● **WORK ITEM**
The lines from the start of the listing through the line containing "The nf-pipeline takes" should be printed exactly, and no other lines should be printed.

BEGIN

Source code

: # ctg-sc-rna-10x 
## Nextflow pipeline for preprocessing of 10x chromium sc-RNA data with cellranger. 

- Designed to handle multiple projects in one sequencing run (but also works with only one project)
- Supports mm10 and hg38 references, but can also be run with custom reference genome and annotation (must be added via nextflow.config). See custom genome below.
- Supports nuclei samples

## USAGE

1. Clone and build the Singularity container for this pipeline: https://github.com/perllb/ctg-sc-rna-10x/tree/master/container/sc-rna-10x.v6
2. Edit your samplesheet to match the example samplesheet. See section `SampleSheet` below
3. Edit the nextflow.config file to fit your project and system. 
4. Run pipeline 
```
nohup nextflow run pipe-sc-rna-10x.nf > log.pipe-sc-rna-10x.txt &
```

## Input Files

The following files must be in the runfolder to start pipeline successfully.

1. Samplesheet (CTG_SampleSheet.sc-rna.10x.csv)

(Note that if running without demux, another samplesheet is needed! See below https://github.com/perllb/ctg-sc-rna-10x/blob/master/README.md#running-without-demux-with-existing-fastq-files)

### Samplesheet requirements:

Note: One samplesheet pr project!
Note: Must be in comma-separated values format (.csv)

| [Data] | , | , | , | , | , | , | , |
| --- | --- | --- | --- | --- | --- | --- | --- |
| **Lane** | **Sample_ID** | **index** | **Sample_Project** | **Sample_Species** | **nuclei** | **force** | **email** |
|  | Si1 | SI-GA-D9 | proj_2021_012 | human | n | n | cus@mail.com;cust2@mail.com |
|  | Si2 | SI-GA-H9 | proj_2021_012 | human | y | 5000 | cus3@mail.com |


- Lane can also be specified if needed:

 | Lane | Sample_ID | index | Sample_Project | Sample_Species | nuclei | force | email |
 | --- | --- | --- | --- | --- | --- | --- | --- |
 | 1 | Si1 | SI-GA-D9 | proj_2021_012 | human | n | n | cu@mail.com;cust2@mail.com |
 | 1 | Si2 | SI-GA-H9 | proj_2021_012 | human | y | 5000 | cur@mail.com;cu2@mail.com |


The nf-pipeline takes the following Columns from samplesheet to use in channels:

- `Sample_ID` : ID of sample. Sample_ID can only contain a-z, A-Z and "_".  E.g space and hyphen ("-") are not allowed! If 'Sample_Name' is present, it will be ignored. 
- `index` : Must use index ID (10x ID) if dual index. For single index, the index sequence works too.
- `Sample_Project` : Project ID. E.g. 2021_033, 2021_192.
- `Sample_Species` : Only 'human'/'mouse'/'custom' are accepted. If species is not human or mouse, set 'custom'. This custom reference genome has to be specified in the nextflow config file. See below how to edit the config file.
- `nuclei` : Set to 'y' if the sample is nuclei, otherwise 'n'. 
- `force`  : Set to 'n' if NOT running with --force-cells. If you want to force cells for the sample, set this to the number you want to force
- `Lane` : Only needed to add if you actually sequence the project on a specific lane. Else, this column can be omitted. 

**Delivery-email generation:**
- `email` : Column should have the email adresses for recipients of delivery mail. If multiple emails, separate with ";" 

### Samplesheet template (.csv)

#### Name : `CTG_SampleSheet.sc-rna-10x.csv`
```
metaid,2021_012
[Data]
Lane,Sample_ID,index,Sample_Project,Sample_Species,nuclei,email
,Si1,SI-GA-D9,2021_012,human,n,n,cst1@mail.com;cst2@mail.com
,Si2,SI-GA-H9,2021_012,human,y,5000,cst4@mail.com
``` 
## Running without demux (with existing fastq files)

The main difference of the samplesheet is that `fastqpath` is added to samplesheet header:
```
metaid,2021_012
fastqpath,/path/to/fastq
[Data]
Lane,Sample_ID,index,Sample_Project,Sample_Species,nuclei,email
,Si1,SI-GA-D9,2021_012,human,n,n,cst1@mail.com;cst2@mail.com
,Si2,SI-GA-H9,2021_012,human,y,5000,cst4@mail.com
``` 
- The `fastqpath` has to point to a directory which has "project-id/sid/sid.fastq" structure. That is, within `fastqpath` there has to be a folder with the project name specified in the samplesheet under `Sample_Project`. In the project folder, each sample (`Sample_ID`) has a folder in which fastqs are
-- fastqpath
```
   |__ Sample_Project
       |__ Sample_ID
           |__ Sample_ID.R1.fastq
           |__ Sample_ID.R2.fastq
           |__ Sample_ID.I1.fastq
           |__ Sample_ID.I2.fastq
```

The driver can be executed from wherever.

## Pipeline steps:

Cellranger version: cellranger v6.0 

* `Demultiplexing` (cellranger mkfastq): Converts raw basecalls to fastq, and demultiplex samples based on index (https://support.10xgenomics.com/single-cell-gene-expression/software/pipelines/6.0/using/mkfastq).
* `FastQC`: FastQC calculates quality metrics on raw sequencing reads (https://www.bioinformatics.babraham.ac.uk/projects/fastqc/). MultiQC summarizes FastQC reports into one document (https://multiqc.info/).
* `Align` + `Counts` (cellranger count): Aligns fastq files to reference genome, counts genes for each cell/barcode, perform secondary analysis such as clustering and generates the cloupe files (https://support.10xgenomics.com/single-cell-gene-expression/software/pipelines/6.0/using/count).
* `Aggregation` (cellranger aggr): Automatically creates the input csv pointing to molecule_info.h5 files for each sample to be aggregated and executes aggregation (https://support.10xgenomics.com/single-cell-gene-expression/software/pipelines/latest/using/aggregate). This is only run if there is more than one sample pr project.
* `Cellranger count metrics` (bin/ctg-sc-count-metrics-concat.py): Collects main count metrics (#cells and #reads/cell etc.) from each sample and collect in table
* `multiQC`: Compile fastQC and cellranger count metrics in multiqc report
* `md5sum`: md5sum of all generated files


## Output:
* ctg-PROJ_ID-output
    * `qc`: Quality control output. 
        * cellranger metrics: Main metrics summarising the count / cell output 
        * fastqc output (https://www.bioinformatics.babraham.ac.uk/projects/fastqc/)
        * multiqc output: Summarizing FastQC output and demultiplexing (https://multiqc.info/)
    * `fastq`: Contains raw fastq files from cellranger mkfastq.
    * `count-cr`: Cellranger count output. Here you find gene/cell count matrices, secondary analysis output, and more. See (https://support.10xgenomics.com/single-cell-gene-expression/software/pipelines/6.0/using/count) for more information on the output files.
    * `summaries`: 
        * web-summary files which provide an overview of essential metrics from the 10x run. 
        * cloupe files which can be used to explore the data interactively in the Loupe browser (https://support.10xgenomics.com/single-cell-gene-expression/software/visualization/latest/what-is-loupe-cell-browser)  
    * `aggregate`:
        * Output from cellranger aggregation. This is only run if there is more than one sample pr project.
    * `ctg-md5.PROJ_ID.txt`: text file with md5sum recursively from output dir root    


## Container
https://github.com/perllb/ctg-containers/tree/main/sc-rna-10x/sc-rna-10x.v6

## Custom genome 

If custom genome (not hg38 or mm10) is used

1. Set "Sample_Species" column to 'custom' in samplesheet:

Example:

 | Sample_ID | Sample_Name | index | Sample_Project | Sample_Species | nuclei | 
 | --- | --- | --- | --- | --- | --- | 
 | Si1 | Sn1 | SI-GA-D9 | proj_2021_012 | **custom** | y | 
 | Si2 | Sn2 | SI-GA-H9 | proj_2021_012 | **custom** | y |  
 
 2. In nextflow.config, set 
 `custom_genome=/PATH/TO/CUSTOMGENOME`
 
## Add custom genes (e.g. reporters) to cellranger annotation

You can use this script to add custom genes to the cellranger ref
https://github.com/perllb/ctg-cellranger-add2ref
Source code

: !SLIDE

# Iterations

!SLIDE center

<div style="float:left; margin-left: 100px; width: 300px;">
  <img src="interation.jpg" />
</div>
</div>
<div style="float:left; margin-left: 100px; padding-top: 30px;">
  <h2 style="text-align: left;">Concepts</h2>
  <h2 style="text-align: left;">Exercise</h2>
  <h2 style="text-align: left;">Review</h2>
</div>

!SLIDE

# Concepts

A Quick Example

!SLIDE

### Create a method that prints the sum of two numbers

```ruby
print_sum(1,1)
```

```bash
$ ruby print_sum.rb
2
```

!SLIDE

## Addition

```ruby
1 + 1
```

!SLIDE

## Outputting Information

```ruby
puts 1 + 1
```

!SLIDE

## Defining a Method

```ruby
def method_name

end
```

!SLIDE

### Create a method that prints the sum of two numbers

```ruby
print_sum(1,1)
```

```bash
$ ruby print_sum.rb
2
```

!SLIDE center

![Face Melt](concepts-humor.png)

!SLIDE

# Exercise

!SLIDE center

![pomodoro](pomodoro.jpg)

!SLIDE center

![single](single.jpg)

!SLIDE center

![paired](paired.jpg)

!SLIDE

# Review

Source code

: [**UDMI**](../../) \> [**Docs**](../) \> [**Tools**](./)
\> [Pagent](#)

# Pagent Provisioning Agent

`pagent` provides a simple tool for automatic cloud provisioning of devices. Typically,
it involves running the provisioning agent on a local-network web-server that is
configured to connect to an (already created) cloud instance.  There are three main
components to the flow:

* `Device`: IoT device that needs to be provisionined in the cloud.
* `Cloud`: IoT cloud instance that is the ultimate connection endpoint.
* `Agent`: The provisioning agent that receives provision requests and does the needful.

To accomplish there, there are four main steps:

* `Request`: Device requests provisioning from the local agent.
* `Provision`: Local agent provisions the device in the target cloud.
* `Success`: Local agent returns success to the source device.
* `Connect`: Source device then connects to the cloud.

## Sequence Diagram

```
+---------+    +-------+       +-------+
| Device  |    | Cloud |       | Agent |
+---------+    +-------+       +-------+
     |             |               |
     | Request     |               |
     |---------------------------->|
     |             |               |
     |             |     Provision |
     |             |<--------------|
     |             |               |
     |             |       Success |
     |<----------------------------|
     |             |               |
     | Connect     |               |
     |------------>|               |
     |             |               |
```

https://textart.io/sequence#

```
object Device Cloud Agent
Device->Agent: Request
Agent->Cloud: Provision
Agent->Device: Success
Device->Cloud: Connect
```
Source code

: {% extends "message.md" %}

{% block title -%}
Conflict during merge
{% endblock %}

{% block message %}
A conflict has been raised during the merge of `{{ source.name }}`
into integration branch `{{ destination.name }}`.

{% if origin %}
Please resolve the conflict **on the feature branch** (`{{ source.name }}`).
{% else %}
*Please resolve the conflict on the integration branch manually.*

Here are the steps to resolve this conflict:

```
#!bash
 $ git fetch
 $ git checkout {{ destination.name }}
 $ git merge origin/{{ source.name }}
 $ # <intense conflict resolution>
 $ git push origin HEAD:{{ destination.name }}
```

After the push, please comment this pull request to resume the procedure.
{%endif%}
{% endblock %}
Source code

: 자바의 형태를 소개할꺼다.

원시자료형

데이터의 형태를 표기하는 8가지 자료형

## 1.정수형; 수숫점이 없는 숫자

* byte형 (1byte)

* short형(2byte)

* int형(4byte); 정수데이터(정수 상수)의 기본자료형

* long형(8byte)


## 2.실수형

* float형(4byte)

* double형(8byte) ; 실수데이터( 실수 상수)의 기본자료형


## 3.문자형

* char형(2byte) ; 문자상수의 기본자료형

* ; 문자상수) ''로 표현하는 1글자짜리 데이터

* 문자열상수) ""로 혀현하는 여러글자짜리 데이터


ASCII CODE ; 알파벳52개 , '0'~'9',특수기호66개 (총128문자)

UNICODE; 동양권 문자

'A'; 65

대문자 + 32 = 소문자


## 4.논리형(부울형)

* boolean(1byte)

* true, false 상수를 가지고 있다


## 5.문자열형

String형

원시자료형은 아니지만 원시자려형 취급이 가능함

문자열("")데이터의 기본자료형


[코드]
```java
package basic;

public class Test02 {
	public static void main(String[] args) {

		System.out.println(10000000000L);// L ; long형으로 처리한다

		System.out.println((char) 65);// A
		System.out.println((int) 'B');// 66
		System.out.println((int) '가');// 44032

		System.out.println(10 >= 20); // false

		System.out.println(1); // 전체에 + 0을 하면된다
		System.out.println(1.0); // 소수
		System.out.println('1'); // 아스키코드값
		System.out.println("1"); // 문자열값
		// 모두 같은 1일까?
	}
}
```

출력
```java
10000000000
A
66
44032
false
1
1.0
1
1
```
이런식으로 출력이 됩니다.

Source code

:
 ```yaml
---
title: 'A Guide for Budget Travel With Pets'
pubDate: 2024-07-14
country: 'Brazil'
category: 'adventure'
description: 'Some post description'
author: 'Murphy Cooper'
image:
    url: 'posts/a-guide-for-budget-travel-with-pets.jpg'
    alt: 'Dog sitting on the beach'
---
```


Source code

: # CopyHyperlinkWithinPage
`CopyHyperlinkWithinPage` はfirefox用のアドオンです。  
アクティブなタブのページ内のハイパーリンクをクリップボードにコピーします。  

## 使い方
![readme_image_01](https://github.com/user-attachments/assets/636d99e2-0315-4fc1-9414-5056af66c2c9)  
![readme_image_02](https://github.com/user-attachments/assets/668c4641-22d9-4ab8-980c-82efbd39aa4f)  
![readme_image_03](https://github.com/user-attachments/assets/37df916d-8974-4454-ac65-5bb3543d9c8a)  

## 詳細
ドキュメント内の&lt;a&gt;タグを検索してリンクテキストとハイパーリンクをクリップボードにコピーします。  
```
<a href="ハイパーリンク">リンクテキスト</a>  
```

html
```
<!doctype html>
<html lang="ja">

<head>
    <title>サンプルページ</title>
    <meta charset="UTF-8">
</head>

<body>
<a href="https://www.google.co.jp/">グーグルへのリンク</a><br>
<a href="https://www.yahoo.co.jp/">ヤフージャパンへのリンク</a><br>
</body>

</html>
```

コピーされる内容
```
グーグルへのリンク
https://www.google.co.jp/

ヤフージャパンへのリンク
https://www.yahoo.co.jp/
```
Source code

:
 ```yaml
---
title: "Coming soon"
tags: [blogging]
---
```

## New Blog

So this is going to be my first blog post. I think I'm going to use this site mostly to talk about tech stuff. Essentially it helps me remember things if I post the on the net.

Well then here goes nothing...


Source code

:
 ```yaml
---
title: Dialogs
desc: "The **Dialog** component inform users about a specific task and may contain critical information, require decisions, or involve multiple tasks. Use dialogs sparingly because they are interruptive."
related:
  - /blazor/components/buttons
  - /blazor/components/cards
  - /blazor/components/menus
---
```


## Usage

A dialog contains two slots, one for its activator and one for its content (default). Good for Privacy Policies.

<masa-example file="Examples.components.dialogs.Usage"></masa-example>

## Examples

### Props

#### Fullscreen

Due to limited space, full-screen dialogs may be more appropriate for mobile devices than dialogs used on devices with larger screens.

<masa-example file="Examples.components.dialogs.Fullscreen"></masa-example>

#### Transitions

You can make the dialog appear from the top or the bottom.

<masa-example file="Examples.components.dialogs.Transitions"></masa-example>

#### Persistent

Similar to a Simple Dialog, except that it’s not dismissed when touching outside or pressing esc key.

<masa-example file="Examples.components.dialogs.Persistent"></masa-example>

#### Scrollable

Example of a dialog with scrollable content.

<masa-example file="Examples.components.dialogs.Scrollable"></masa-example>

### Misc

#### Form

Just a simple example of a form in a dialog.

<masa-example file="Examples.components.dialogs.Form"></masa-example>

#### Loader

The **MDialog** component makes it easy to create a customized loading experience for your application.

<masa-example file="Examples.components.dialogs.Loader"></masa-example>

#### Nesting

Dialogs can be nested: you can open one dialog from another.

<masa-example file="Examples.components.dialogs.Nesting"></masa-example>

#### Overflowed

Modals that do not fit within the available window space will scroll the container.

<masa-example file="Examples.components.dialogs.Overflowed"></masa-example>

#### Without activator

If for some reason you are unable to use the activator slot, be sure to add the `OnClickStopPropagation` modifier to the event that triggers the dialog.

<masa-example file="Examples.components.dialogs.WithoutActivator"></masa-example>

END

● **EXPECTED ANSWER**
Source code

: # ctg-sc-rna-10x 
## Nextflow pipeline for preprocessing of 10x chromium sc-RNA data with cellranger. 

- Designed to handle multiple projects in one sequencing run (but also works with only one project)
- Supports mm10 and hg38 references, but can also be run with custom reference genome and annotation (must be added via nextflow.config). See custom genome below.
- Supports nuclei samples

## USAGE

1. Clone and build the Singularity container for this pipeline: https://github.com/perllb/ctg-sc-rna-10x/tree/master/container/sc-rna-10x.v6
2. Edit your samplesheet to match the example samplesheet. See section `SampleSheet` below
3. Edit the nextflow.config file to fit your project and system. 
4. Run pipeline 
```
nohup nextflow run pipe-sc-rna-10x.nf > log.pipe-sc-rna-10x.txt &
```

## Input Files

The following files must be in the runfolder to start pipeline successfully.

1. Samplesheet (CTG_SampleSheet.sc-rna.10x.csv)

(Note that if running without demux, another samplesheet is needed! See below https://github.com/perllb/ctg-sc-rna-10x/blob/master/README.md#running-without-demux-with-existing-fastq-files)

### Samplesheet requirements:

Note: One samplesheet pr project!
Note: Must be in comma-separated values format (.csv)

| [Data] | , | , | , | , | , | , | , |
| --- | --- | --- | --- | --- | --- | --- | --- |
| **Lane** | **Sample_ID** | **index** | **Sample_Project** | **Sample_Species** | **nuclei** | **force** | **email** |
|  | Si1 | SI-GA-D9 | proj_2021_012 | human | n | n | cus@mail.com;cust2@mail.com |
|  | Si2 | SI-GA-H9 | proj_2021_012 | human | y | 5000 | cus3@mail.com |


- Lane can also be specified if needed:

 | Lane | Sample_ID | index | Sample_Project | Sample_Species | nuclei | force | email |
 | --- | --- | --- | --- | --- | --- | --- | --- |
 | 1 | Si1 | SI-GA-D9 | proj_2021_012 | human | n | n | cu@mail.com;cust2@mail.com |
 | 1 | Si2 | SI-GA-H9 | proj_2021_012 | human | y | 5000 | cur@mail.com;cu2@mail.com |


The nf-pipeline takes the following Columns from samplesheet to use in channels:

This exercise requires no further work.